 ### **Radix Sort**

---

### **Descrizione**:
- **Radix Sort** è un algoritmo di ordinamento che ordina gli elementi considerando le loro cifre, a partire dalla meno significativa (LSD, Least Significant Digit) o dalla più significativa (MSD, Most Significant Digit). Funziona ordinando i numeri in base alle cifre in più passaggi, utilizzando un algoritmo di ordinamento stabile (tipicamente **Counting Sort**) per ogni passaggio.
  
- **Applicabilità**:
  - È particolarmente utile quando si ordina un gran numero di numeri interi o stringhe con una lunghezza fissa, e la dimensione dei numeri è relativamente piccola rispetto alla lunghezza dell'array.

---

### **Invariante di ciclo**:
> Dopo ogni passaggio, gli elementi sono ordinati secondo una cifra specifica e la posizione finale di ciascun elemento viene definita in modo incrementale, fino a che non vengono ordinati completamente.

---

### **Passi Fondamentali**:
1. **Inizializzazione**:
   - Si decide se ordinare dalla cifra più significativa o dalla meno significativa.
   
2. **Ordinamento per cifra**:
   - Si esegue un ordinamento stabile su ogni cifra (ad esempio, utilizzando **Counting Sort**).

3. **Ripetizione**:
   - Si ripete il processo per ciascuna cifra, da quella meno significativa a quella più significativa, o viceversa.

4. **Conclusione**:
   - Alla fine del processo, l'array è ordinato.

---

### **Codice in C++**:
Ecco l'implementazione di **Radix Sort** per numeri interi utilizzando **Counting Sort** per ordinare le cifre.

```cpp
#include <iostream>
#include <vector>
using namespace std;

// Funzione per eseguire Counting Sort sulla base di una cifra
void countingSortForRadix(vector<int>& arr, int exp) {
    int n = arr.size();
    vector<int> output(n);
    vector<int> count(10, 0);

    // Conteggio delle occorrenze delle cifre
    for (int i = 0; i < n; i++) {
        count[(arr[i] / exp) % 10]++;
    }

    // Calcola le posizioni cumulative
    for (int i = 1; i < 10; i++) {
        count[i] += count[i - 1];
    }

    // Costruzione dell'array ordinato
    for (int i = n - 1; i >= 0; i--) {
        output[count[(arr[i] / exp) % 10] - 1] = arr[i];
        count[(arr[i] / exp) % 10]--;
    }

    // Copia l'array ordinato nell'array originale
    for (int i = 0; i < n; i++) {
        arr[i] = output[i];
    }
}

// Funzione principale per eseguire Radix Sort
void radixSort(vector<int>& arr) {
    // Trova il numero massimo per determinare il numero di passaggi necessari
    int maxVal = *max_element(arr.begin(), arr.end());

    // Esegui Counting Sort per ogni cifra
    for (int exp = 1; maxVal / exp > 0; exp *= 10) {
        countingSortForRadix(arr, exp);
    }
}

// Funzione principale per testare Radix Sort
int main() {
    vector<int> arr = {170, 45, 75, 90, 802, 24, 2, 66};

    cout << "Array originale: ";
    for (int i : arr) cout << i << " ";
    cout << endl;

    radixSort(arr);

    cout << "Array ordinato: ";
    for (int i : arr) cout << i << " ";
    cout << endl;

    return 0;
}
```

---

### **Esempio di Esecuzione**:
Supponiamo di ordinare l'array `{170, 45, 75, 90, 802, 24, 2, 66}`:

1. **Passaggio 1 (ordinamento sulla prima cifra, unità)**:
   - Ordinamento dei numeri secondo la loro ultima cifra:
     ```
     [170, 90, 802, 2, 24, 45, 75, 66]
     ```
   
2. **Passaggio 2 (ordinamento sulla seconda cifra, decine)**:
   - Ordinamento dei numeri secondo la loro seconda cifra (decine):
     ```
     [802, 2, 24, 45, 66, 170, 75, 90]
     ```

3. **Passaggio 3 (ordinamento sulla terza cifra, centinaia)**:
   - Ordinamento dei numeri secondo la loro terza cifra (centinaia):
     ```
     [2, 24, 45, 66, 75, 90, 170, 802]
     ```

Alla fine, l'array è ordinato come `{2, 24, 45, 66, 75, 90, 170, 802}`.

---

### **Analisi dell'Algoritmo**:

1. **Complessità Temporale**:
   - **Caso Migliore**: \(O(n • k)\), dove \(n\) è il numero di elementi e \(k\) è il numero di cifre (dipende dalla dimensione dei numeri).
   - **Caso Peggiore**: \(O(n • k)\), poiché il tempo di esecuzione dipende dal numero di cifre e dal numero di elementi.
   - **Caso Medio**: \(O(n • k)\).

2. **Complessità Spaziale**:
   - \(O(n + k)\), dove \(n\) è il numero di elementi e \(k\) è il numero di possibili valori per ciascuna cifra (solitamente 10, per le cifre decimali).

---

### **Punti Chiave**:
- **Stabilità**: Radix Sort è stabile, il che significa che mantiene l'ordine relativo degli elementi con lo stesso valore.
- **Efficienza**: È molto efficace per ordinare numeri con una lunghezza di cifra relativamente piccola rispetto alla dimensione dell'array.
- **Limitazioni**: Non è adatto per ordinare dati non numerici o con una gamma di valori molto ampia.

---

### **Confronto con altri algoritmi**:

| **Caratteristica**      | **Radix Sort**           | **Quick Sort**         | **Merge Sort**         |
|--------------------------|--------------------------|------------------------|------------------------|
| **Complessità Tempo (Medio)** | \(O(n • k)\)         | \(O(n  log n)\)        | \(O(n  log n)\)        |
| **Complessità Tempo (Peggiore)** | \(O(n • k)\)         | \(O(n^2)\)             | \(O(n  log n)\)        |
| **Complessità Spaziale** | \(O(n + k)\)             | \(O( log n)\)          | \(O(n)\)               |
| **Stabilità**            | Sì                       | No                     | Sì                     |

EXERCISE DIRECTIONS: Down to the final line, the data above must be copied exactly.

SOLUTION:
 ### **Radix Sort**

---

### **Descrizione**:
- **Radix Sort** è un algoritmo di ordinamento che ordina gli elementi considerando le loro cifre, a partire dalla meno significativa (LSD, Least Significant Digit) o dalla più significativa (MSD, Most Significant Digit). Funziona ordinando i numeri in base alle cifre in più passaggi, utilizzando un algoritmo di ordinamento stabile (tipicamente **Counting Sort**) per ogni passaggio.
  
- **Applicabilità**:
  - È particolarmente utile quando si ordina un gran numero di numeri interi o stringhe con una lunghezza fissa, e la dimensione dei numeri è relativamente piccola rispetto alla lunghezza dell'array.

---

### **Invariante di ciclo**:
> Dopo ogni passaggio, gli elementi sono ordinati secondo una cifra specifica e la posizione finale di ciascun elemento viene definita in modo incrementale, fino a che non vengono ordinati completamente.

---

### **Passi Fondamentali**:
1. **Inizializzazione**:
   - Si decide se ordinare dalla cifra più significativa o dalla meno significativa.
   
2. **Ordinamento per cifra**:
   - Si esegue un ordinamento stabile su ogni cifra (ad esempio, utilizzando **Counting Sort**).

3. **Ripetizione**:
   - Si ripete il processo per ciascuna cifra, da quella meno significativa a quella più significativa, o viceversa.

4. **Conclusione**:
   - Alla fine del processo, l'array è ordinato.

---

### **Codice in C++**:
Ecco l'implementazione di **Radix Sort** per numeri interi utilizzando **Counting Sort** per ordinare le cifre.

```cpp
#include <iostream>
#include <vector>
using namespace std;

// Funzione per eseguire Counting Sort sulla base di una cifra
void countingSortForRadix(vector<int>& arr, int exp) {
    int n = arr.size();
    vector<int> output(n);
    vector<int> count(10, 0);

    // Conteggio delle occorrenze delle cifre
    for (int i = 0; i < n; i++) {
        count[(arr[i] / exp) % 10]++;
    }

    // Calcola le posizioni cumulative
    for (int i = 1; i < 10; i++) {
        count[i] += count[i - 1];
    }

    // Costruzione dell'array ordinato
    for (int i = n - 1; i >= 0; i--) {
        output[count[(arr[i] / exp) % 10] - 1] = arr[i];
        count[(arr[i] / exp) % 10]--;
    }

    // Copia l'array ordinato nell'array originale
    for (int i = 0; i < n; i++) {
        arr[i] = output[i];
    }
}

// Funzione principale per eseguire Radix Sort
void radixSort(vector<int>& arr) {
    // Trova il numero massimo per determinare il numero di passaggi necessari
    int maxVal = *max_element(arr.begin(), arr.end());

    // Esegui Counting Sort per ogni cifra
    for (int exp = 1; maxVal / exp > 0; exp *= 10) {
        countingSortForRadix(arr, exp);
    }
}

// Funzione principale per testare Radix Sort
int main() {
    vector<int> arr = {170, 45, 75, 90, 802, 24, 2, 66};

    cout << "Array originale: ";
    for (int i : arr) cout << i << " ";
    cout << endl;

    radixSort(arr);

    cout << "Array ordinato: ";
    for (int i : arr) cout << i << " ";
    cout << endl;

    return 0;
}
```

---

### **Esempio di Esecuzione**:
Supponiamo di ordinare l'array `{170, 45, 75, 90, 802, 24, 2, 66}`:

1. **Passaggio 1 (ordinamento sulla prima cifra, unità)**:
   - Ordinamento dei numeri secondo la loro ultima cifra:
     ```
     [170, 90, 802, 2, 24, 45, 75, 66]
     ```
   
2. **Passaggio 2 (ordinamento sulla seconda cifra, decine)**:
   - Ordinamento dei numeri secondo la loro seconda cifra (decine):
     ```
     [802, 2, 24, 45, 66, 170, 75, 90]
     ```

3. **Passaggio 3 (ordinamento sulla terza cifra, centinaia)**:
   - Ordinamento dei numeri secondo la loro terza cifra (centinaia):
     ```
     [2, 24, 45, 66, 75, 90, 170, 802]
     ```

Alla fine, l'array è ordinato come `{2, 24, 45, 66, 75, 90, 170, 802}`.

---

### **Analisi dell'Algoritmo**:

1. **Complessità Temporale**:
   - **Caso Migliore**: \(O(n • k)\), dove \(n\) è il numero di elementi e \(k\) è il numero di cifre (dipende dalla dimensione dei numeri).
   - **Caso Peggiore**: \(O(n • k)\), poiché il tempo di esecuzione dipende dal numero di cifre e dal numero di elementi.
   - **Caso Medio**: \(O(n • k)\).

2. **Complessità Spaziale**:
   - \(O(n + k)\), dove \(n\) è il numero di elementi e \(k\) è il numero di possibili valori per ciascuna cifra (solitamente 10, per le cifre decimali).

---

### **Punti Chiave**:
- **Stabilità**: Radix Sort è stabile, il che significa che mantiene l'ordine relativo degli elementi con lo stesso valore.
- **Efficienza**: È molto efficace per ordinare numeri con una lunghezza di cifra relativamente piccola rispetto alla dimensione dell'array.
- **Limitazioni**: Non è adatto per ordinare dati non numerici o con una gamma di valori molto ampia.

---

### **Confronto con altri algoritmi**:

| **Caratteristica**      | **Radix Sort**           | **Quick Sort**         | **Merge Sort**         |
|--------------------------|--------------------------|------------------------|------------------------|
| **Complessità Tempo (Medio)** | \(O(n • k)\)         | \(O(n  log n)\)        | \(O(n  log n)\)        |
| **Complessità Tempo (Peggiore)** | \(O(n • k)\)         | \(O(n^2)\)             | \(O(n  log n)\)        |
| **Complessità Spaziale** | \(O(n + k)\)             | \(O( log n)\)          | \(O(n)\)               |
| **Stabilità**            | Sì                       | No                     | Sì                     |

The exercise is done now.